ML-Powered Gas Sensors to Detect Pathogens and AMR at POC
Posted on 24 Jul 2025
Fast and accurate diagnosis is critical to improving patient care and combating the global threat of antimicrobial resistance (AMR). Traditional diagnostic methods for infections, such as gas chromatography-mass spectrometry and proton transfer reaction–mass spectrometry, while effective, are expensive, technically demanding, and unsuitable for point-of-care settings. Interpreting volatile organic compounds (VOCs)—the unique chemical signatures emitted by microbes and infected tissues—can be challenging due to their complexity and overlap. Moreover, these VOC signals are often influenced by environmental variables, which adds to diagnostic inaccuracy. A report published in Cell Biomaterials explores the use of sensor systems combined with advanced computational models to detect and classify microbial VOCs with high precision.

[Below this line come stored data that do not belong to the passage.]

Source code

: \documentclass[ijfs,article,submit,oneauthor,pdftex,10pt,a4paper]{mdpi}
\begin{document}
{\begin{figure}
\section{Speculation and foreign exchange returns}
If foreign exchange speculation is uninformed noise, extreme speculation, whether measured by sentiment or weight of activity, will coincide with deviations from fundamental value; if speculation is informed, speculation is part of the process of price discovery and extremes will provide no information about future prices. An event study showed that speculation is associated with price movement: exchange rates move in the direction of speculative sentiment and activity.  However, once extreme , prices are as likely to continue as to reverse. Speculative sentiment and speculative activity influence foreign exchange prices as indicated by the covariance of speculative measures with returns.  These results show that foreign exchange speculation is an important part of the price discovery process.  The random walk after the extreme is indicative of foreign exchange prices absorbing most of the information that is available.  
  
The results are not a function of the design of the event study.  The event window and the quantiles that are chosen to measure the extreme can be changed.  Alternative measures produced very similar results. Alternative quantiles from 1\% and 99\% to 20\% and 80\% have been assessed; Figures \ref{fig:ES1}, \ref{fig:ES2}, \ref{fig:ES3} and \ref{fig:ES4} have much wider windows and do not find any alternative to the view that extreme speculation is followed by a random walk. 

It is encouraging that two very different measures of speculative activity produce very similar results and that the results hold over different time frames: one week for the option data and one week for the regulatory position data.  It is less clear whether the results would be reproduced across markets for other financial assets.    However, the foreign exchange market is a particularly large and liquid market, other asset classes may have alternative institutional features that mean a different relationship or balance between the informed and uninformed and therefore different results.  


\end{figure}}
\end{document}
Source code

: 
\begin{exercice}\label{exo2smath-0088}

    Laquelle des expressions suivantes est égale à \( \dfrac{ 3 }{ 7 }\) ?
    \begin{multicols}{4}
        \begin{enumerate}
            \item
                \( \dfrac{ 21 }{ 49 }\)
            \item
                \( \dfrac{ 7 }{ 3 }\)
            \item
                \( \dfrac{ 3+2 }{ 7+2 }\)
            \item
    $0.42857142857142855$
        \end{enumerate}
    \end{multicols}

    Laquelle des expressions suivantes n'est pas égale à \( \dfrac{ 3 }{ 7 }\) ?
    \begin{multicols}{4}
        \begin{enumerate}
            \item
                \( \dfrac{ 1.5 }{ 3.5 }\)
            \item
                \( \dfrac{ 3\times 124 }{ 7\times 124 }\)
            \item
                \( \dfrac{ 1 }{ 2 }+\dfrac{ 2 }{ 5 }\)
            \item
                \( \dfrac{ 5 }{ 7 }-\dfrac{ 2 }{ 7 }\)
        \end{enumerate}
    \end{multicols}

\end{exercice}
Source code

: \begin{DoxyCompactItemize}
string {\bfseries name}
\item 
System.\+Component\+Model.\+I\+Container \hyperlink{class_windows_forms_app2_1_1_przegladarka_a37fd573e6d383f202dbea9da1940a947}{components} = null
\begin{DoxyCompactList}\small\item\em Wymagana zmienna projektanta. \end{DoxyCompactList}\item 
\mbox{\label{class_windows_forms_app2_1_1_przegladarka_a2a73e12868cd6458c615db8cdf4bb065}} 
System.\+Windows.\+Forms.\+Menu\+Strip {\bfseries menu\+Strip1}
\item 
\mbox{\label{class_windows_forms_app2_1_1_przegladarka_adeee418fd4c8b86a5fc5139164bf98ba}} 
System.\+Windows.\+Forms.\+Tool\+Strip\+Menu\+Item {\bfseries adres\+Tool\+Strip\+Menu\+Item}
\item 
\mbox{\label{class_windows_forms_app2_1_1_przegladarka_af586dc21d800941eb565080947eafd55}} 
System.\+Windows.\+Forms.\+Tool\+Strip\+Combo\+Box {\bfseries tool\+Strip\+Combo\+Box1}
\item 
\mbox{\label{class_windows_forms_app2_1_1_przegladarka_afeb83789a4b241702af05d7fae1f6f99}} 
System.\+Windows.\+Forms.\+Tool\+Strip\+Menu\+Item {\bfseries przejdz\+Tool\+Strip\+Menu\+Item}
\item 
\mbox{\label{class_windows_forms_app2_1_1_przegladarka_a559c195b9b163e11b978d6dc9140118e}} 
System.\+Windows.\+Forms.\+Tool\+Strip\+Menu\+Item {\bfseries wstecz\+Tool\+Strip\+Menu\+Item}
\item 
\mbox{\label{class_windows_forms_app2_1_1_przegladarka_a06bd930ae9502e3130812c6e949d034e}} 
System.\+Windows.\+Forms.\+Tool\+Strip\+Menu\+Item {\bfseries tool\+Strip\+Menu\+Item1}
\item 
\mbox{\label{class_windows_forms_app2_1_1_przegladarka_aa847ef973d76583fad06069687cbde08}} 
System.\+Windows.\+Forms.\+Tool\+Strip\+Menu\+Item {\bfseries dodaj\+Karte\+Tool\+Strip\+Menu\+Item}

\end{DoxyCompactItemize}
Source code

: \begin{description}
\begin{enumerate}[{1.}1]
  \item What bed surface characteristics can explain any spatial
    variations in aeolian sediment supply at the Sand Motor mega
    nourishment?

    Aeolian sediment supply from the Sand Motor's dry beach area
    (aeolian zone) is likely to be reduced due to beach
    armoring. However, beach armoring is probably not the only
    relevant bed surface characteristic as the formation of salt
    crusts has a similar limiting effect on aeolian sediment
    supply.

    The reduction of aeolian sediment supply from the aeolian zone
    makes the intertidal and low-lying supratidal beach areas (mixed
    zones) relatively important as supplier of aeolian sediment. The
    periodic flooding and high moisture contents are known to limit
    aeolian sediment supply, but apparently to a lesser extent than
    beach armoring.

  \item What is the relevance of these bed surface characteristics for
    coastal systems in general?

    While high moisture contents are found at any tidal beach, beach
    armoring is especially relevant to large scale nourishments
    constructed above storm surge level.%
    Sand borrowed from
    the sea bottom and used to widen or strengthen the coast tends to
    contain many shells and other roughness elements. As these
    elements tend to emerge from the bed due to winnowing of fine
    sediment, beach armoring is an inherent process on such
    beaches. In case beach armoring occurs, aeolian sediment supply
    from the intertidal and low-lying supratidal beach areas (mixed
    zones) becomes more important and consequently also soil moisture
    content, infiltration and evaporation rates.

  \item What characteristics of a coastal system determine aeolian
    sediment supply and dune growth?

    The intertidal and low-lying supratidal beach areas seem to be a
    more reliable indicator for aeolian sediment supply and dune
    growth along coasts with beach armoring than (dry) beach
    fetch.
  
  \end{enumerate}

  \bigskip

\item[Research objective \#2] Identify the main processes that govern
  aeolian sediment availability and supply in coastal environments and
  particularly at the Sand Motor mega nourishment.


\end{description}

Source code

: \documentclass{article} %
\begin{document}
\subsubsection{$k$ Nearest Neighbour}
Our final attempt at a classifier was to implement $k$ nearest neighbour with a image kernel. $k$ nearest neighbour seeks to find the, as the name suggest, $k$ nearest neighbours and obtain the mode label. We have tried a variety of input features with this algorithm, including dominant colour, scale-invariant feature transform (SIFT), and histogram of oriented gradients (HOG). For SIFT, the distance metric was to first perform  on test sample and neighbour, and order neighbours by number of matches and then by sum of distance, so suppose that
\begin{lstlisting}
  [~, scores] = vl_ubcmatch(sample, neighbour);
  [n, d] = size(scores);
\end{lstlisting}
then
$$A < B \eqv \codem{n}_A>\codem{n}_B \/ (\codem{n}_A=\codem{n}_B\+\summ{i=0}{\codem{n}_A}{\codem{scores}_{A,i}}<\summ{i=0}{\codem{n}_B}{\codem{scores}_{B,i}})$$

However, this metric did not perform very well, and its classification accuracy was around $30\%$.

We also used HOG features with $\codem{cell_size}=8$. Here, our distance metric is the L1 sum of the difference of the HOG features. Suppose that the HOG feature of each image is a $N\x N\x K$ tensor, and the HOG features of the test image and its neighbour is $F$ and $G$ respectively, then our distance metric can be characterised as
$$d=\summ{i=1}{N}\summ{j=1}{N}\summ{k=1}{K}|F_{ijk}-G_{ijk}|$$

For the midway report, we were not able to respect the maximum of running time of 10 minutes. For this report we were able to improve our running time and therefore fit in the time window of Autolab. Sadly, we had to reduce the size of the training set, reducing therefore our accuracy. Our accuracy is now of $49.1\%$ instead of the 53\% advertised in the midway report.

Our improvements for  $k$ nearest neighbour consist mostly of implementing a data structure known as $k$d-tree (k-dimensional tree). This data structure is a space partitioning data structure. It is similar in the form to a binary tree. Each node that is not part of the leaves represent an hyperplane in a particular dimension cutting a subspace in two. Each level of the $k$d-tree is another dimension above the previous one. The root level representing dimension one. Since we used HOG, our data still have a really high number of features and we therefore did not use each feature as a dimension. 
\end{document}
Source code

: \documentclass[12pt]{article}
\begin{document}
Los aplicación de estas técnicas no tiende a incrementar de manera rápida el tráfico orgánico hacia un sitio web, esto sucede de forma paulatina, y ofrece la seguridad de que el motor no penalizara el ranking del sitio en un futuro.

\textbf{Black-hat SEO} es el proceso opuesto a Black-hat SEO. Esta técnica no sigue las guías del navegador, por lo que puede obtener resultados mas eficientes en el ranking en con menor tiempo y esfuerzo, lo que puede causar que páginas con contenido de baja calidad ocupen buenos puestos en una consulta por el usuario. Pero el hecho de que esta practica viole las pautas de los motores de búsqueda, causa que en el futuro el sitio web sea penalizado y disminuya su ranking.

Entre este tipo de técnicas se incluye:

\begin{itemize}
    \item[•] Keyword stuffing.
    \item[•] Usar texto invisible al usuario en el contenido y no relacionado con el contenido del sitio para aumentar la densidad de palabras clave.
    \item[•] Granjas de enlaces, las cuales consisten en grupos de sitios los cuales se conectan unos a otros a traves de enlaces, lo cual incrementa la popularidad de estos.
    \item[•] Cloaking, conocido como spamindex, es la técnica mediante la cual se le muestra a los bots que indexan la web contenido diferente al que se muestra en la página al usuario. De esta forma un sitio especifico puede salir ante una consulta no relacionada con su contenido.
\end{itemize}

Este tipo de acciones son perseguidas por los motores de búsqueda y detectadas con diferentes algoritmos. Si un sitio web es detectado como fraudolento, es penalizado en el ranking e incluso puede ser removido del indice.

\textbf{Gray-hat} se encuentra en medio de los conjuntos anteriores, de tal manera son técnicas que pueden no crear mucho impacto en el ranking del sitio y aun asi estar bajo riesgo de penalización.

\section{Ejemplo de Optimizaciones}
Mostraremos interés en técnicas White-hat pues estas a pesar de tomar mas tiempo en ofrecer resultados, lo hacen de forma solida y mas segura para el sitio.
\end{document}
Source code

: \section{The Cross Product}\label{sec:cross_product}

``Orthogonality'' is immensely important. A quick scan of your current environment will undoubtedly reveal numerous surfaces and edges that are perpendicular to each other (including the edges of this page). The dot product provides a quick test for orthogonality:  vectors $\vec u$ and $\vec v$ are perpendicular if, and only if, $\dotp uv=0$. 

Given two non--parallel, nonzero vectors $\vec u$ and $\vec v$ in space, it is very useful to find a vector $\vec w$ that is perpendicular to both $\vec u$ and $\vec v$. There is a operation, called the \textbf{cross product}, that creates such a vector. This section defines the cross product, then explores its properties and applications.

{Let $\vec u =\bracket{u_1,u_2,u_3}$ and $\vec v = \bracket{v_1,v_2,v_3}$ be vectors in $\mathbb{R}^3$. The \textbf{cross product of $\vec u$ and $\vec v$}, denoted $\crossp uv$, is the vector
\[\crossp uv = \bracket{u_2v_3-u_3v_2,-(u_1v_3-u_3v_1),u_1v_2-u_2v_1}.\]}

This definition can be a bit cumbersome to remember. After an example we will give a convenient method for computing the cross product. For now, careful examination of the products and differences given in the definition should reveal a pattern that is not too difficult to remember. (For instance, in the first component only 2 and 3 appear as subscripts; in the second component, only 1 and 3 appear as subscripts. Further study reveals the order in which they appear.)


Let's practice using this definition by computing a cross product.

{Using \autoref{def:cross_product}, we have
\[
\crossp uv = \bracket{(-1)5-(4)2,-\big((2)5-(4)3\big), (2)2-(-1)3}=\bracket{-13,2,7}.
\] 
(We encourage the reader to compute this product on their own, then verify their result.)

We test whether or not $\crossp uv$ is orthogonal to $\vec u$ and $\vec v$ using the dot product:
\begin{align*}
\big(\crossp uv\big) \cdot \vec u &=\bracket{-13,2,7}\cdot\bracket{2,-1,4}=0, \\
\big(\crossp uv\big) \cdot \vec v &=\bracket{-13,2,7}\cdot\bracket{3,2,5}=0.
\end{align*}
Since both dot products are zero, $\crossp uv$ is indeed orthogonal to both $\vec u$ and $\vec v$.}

This report by researchers at ETH Zurich (Zurich, Switzerland) presents a promising approach that combines gas sensors and machine learning for real-time infection diagnosis. The report explores how gas sensors made from nanostructured metal oxides, conductive polymers, and hybrid composites could offer a compact, affordable, and practical solution for detecting VOCs. These sensors measure changes in electrical resistance or conductance when exposed to microbial byproducts. To decode the complex patterns produced by VOCs, the researchers assessed the viability of integrating machine learning algorithms such as support vector machines (SVM), random forests, long short-term memory (LSTM) neural networks, and gradient boosting to classify sensor data and improve diagnostic accuracy. The models were assessed across bacterial cultures, infected tissues, and clinical biofluids such as urine and blood, demonstrating its ability to distinguish bacterial species and differentiate between drug-resistant and susceptible strains.
The team compiled findings from recent studies that tested these sensor-ML systems on bacterial cultures, infected tissue samples, and clinical biofluids such as urine and blood. The systems achieved high sensitivity and specificity, accurately identifying pathogens like Escherichia coli and Staphylococcus aureus, as well as detecting resistance profiles such as those involving extended-spectrum beta-lactamases. The researchers have emphasized the need for training these machine learning models on comprehensive datasets that reflect clinical variability to ensure robust performance. Ongoing efforts include miniaturizing devices for point-of-care use, functionalizing sensor surfaces, and mitigating environmental interference such as humidity and temperature. Although further development and clinical validation are necessary, these systems offer a clear path toward noninvasive, rapid diagnostics that can complement laboratory methods and support better antimicrobial stewardship.